** Opening Material provided block **

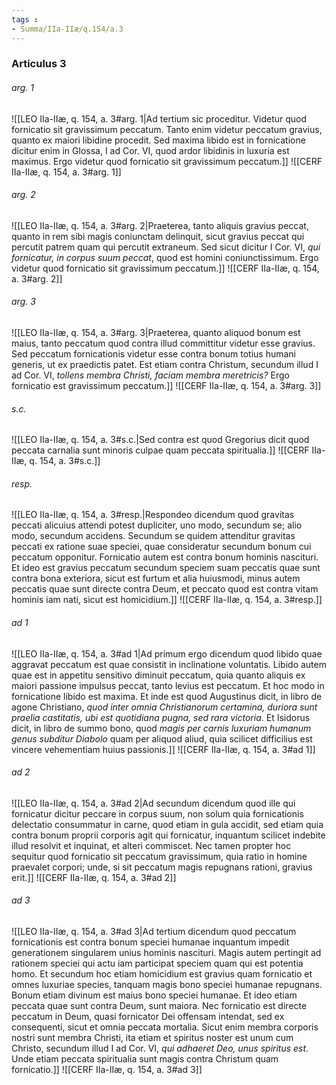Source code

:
```yaml
---
tags : 
- Summa/IIa-IIæ/q.154/a.3
---
```


### Articulus 3

###### arg. 1
![[LEO IIa-IIæ, q. 154, a. 3#arg. 1|Ad tertium sic proceditur. Videtur quod fornicatio sit gravissimum peccatum. Tanto enim videtur peccatum gravius, quanto ex maiori libidine procedit. Sed maxima libido est in fornicatione dicitur enim in Glossa, I ad Cor. VI, quod ardor libidinis in luxuria est maximus. Ergo videtur quod fornicatio sit gravissimum peccatum.]]
![[CERF IIa-IIæ, q. 154, a. 3#arg. 1]]

###### arg. 2
![[LEO IIa-IIæ, q. 154, a. 3#arg. 2|Praeterea, tanto aliquis gravius peccat, quanto in rem sibi magis coniunctam delinquit, sicut gravius peccat qui percutit patrem quam qui percutit extraneum. Sed sicut dicitur I Cor. VI, *qui fornicatur, in corpus suum peccat*, quod est homini coniunctissimum. Ergo videtur quod fornicatio sit gravissimum peccatum.]]
![[CERF IIa-IIæ, q. 154, a. 3#arg. 2]]

###### arg. 3
![[LEO IIa-IIæ, q. 154, a. 3#arg. 3|Praeterea, quanto aliquod bonum est maius, tanto peccatum quod contra illud committitur videtur esse gravius. Sed peccatum fornicationis videtur esse contra bonum totius humani generis, ut ex praedictis patet. Est etiam contra Christum, secundum illud I ad Cor. VI, *tollens membra Christi, faciam membra meretricis?* Ergo fornicatio est gravissimum peccatum.]]
![[CERF IIa-IIæ, q. 154, a. 3#arg. 3]]

###### s.c.
![[LEO IIa-IIæ, q. 154, a. 3#s.c.|Sed contra est quod Gregorius dicit quod peccata carnalia sunt minoris culpae quam peccata spiritualia.]]
![[CERF IIa-IIæ, q. 154, a. 3#s.c.]]

###### resp.
![[LEO IIa-IIæ, q. 154, a. 3#resp.|Respondeo dicendum quod gravitas peccati alicuius attendi potest dupliciter, uno modo, secundum se; alio modo, secundum accidens. Secundum se quidem attenditur gravitas peccati ex ratione suae speciei, quae consideratur secundum bonum cui peccatum opponitur. Fornicatio autem est contra bonum hominis nascituri. Et ideo est gravius peccatum secundum speciem suam peccatis quae sunt contra bona exteriora, sicut est furtum et alia huiusmodi, minus autem peccatis quae sunt directe contra Deum, et peccato quod est contra vitam hominis iam nati, sicut est homicidium.]]
![[CERF IIa-IIæ, q. 154, a. 3#resp.]]

###### ad 1
![[LEO IIa-IIæ, q. 154, a. 3#ad 1|Ad primum ergo dicendum quod libido quae aggravat peccatum est quae consistit in inclinatione voluntatis. Libido autem quae est in appetitu sensitivo diminuit peccatum, quia quanto aliquis ex maiori passione impulsus peccat, tanto levius est peccatum. Et hoc modo in fornicatione libido est maxima. Et inde est quod Augustinus dicit, in libro de agone Christiano, *quod inter omnia Christianorum certamina, duriora sunt praelia castitatis, ubi est quotidiana pugna, sed rara victoria*. Et Isidorus dicit, in libro de summo bono, quod *magis per carnis luxuriam humanum genus subditur Diabolo* quam per aliquod aliud, quia scilicet difficilius est vincere vehementiam huius passionis.]]
![[CERF IIa-IIæ, q. 154, a. 3#ad 1]]

###### ad 2
![[LEO IIa-IIæ, q. 154, a. 3#ad 2|Ad secundum dicendum quod ille qui fornicatur dicitur peccare in corpus suum, non solum quia fornicationis delectatio consummatur in carne, quod etiam in gula accidit, sed etiam quia contra bonum proprii corporis agit qui fornicatur, inquantum scilicet indebite illud resolvit et inquinat, et alteri commiscet. Nec tamen propter hoc sequitur quod fornicatio sit peccatum gravissimum, quia ratio in homine praevalet corpori; unde, si sit peccatum magis repugnans rationi, gravius erit.]]
![[CERF IIa-IIæ, q. 154, a. 3#ad 2]]

###### ad 3
![[LEO IIa-IIæ, q. 154, a. 3#ad 3|Ad tertium dicendum quod peccatum fornicationis est contra bonum speciei humanae inquantum impedit generationem singularem unius hominis nascituri. Magis autem pertingit ad rationem speciei qui actu iam participat speciem quam qui est potentia homo. Et secundum hoc etiam homicidium est gravius quam fornicatio et omnes luxuriae species, tanquam magis bono speciei humanae repugnans. Bonum etiam divinum est maius bono speciei humanae. Et ideo etiam peccata quae sunt contra Deum, sunt maiora. Nec fornicatio est directe peccatum in Deum, quasi fornicator Dei offensam intendat, sed ex consequenti, sicut et omnia peccata mortalia. Sicut enim membra corporis nostri sunt membra Christi, ita etiam et spiritus noster est unum cum Christo, secundum illud I ad Cor. VI, *qui adhaeret Deo, unus spiritus est*. Unde etiam peccata spiritualia sunt magis contra Christum quam fornicatio.]]
![[CERF IIa-IIæ, q. 154, a. 3#ad 3]]

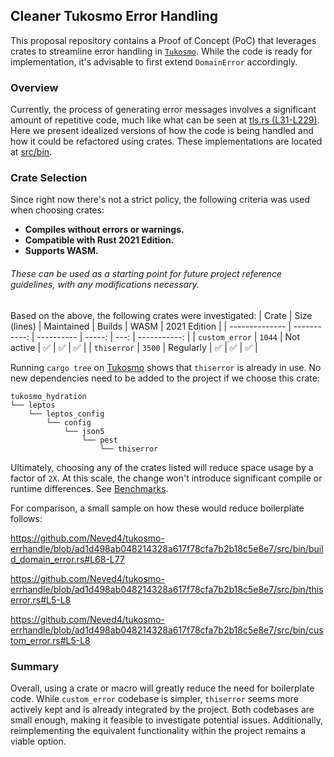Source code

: ## Cleaner Tukosmo Error Handling

This proposal repository contains a Proof of Concept (PoC) that leverages crates to streamline error handling in [`Tukosmo`][1]. While the code is ready for implementation, it's advisable to first extend `DomainError` accordingly.

### Overview

Currently, the process of generating error messages involves a significant amount of repetitive code, much like what can be seen at [tls.rs (L31-L229)](https://github.com/lajtomekadimon/tukosmo/blob/56465a8e6f8cb482b3ffc3b2cabe70e3c25ec3b9/server/src/core/shared/infrastructure/leptos_actix/service/tls.rs#L31-L229). Here we present idealized versions of how the code is being handled and how it could be refactored using crates. These implementations are located at [src/bin](src/bin).

### Crate Selection

Since right now there's not a strict policy, the following criteria was used when choosing crates:

- **Compiles without errors or warnings.**
- **Compatible with Rust 2021 Edition.**
- **Supports WASM.**

###### These can be used as a starting point for future project reference guidelines, with any modifications necessary.

Based on the above, the following crates were investigated:
| Crate          | Size (lines) | Maintained | Builds | WASM | 2021 Edition |
| -------------- | -----------: | ---------- | -----: | ---: | -----------: |
| `custom_error` |       `1044` | Not active |      ✅ |    ✅ |            ✅ |
| `thiserror`    |       `3500` | Regularly  |      ✅ |    ✅ |            ✅ |

Running `cargo tree` on [Tukosmo][1] shows that `thiserror` is already in use. No new dependencies need to be added to the project if we choose this crate:

```text
tukosmo_hydration
└── leptos
    └── leptos_config
        └── config
            └── json5
                └── pest
                    └── thiserror
```

Ultimately, choosing any of the crates listed will reduce space usage by a factor of `2X`. At this scale, the change won't introduce significant compile or runtime differences. See [Benchmarks](bench.md).

For comparison, a small sample on how these would reduce boilerplate follows:

https://github.com/Neved4/tukosmo-errhandle/blob/ad1d498ab048214328a617f78cfa7b2b18c5e8e7/src/bin/build_domain_error.rs#L68-L77

https://github.com/Neved4/tukosmo-errhandle/blob/ad1d498ab048214328a617f78cfa7b2b18c5e8e7/src/bin/thiserror.rs#L5-L8

https://github.com/Neved4/tukosmo-errhandle/blob/ad1d498ab048214328a617f78cfa7b2b18c5e8e7/src/bin/custom_error.rs#L5-L8

### Summary
Overall, using a crate or macro will greatly reduce the need for boilerplate code. While `custom_error` codebase is simpler, `thiserror` seems more actively kept and is already integrated by the project. Both codebases are small enough, making it feasible to investigate potential issues. Additionally, reimplementing the equivalent functionality within the project remains a viable option.

[1]: https://github.com/lajtomekadimon/tukosmo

** Closing Material provided block **

* [Problem to work on]:
Only the lines above from the one with "Currently, the process" up to and including the one with "- **Supports WASM.**" should be repeated, exactly as written.

* [Result]:
Currently, the process of generating error messages involves a significant amount of repetitive code, much like what can be seen at [tls.rs (L31-L229)](https://github.com/lajtomekadimon/tukosmo/blob/56465a8e6f8cb482b3ffc3b2cabe70e3c25ec3b9/server/src/core/shared/infrastructure/leptos_actix/service/tls.rs#L31-L229). Here we present idealized versions of how the code is being handled and how it could be refactored using crates. These implementations are located at [src/bin](src/bin).

### Crate Selection

Since right now there's not a strict policy, the following criteria was used when choosing crates:

- **Compiles without errors or warnings.**
- **Compatible with Rust 2021 Edition.**
- **Supports WASM.**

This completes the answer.